# MATHEMATICAL PHYSICS

Degree course:
Corso di First cycle degree in MATHEMATICS
Academic year when starting the degree:
2015/2016
Year:
3
Academic year in which the course will be held:
2017/2018
Course type:
Compulsory subjects, characteristic of the class
Credits:
8
Period:
First Semester
Standard lectures hours:
80
Detail of lecture’s hours:
Lesson (80 hours)
Requirements:

Basics of differential and integral calculus of functions of one variable and ordinary differential equations.

Final Examination:
Orale

Oral exam

Assessment:
Voto Finale

The aim of the course is to provide the basics of the theory of partial differential equations. The students will be able to classify partial differential equations and will be familiar with the concepts of classical solution and weak solution.
Three basic equations of mathematical physics will be studied with greater detail: the wave equation, the heat equation, and the Laplace equation. The most relevant properties of their solutions will be discussed and the most common solving methods will be presented.

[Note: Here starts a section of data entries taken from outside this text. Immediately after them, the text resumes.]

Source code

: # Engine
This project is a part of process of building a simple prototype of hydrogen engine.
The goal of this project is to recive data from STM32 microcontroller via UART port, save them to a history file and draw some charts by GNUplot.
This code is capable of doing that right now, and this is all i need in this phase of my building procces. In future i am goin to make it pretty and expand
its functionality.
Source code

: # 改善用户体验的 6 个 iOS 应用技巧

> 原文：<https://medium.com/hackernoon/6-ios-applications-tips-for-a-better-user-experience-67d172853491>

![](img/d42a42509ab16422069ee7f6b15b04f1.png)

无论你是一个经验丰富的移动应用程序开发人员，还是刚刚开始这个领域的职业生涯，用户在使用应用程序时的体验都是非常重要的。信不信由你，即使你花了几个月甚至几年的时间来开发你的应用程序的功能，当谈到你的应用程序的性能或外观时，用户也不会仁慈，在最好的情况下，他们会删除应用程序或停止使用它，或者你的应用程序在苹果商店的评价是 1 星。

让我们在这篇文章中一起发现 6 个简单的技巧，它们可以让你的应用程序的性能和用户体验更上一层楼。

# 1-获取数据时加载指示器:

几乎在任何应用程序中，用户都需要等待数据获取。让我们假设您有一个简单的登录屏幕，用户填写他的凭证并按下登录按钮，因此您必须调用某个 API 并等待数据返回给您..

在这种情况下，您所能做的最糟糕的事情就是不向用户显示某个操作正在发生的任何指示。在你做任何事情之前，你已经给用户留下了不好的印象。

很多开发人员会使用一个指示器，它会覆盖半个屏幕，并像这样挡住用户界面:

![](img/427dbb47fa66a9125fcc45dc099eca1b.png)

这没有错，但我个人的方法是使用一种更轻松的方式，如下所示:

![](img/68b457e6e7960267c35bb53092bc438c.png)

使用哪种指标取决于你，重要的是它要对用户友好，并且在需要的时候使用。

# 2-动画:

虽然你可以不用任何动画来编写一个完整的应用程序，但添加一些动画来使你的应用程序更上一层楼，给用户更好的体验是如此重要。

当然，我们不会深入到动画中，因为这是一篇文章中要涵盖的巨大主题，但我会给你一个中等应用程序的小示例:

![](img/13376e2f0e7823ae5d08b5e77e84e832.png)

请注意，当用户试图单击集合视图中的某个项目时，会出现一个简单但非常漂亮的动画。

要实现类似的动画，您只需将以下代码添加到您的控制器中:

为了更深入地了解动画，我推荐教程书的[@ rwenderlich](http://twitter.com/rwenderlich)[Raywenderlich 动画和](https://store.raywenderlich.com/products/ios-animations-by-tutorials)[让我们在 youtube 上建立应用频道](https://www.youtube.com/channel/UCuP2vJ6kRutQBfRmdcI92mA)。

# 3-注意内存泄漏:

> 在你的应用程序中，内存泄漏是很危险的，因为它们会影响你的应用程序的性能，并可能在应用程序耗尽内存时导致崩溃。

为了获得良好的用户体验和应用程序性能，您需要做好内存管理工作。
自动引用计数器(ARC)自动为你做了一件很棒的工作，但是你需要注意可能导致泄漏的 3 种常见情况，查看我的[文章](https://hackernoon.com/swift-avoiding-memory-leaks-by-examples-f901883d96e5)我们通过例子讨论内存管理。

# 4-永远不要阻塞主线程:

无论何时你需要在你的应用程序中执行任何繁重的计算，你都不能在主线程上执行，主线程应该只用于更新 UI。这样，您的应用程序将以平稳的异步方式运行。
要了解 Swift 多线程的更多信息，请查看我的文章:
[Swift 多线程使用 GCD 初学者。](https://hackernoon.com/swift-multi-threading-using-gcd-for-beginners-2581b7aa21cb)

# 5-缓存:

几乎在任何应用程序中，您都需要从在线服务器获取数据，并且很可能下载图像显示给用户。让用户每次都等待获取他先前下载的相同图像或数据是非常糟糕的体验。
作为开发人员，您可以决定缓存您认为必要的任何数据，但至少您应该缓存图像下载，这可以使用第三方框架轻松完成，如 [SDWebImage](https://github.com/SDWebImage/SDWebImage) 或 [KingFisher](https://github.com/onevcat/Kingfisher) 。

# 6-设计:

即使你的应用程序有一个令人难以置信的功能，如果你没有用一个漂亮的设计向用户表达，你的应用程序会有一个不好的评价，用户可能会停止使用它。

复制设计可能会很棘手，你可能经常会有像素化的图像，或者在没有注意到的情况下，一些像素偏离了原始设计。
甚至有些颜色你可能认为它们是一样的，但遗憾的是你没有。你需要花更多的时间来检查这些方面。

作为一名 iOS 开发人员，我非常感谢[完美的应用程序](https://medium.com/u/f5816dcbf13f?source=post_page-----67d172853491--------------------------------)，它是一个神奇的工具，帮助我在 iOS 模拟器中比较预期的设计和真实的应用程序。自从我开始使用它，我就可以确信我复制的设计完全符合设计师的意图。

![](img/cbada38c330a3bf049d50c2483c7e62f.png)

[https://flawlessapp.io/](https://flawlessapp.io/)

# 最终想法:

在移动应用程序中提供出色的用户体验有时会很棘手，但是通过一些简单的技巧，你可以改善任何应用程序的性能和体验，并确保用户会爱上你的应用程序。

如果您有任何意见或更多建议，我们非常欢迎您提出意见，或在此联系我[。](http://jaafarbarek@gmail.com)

Introduction to partial differential equations and their classification. Classical solutions and well-posedness. Deduction of the wave and diffusion equations from physical models. The wave equation on the real line: d’Alembert formula. The heat equation on the real line: the fundamental solution. Wave and heat equation on an interval: maximum principle for the heat equation, boundary conditions, separation of variables, autofunctions and eigenvalues ​​of the Laplacian on an interval, the Fourier series. Laplace equation and harmonic functions: divergence theorem, Green identities, maximum principle for harmonic functions, representation formula for the harmonic functions, Green function. Variational properties of the solutions of the Dirichlet and Neumann problem. Wave equation in several dimensions: Kirchhoff's formula, method of descent, Huygens principle. Introduction to the theory of distributions: convolution of distributions, Fourier transform of distributions, fundamental solutions for the Laplace, heat, and wave equation.

- L.C. Evans, Partial Differential Equations, American Mathematical Society.
- M. Renardy, R.C.Rogers, An introduction to partial differential equations, Springer.
- W. Strauss, Partial differential equations: An Introduction, Wiley&Sons.

The course consists of 64 hours of frontal lessons. Class attendance is not mandatory but is highly recommended.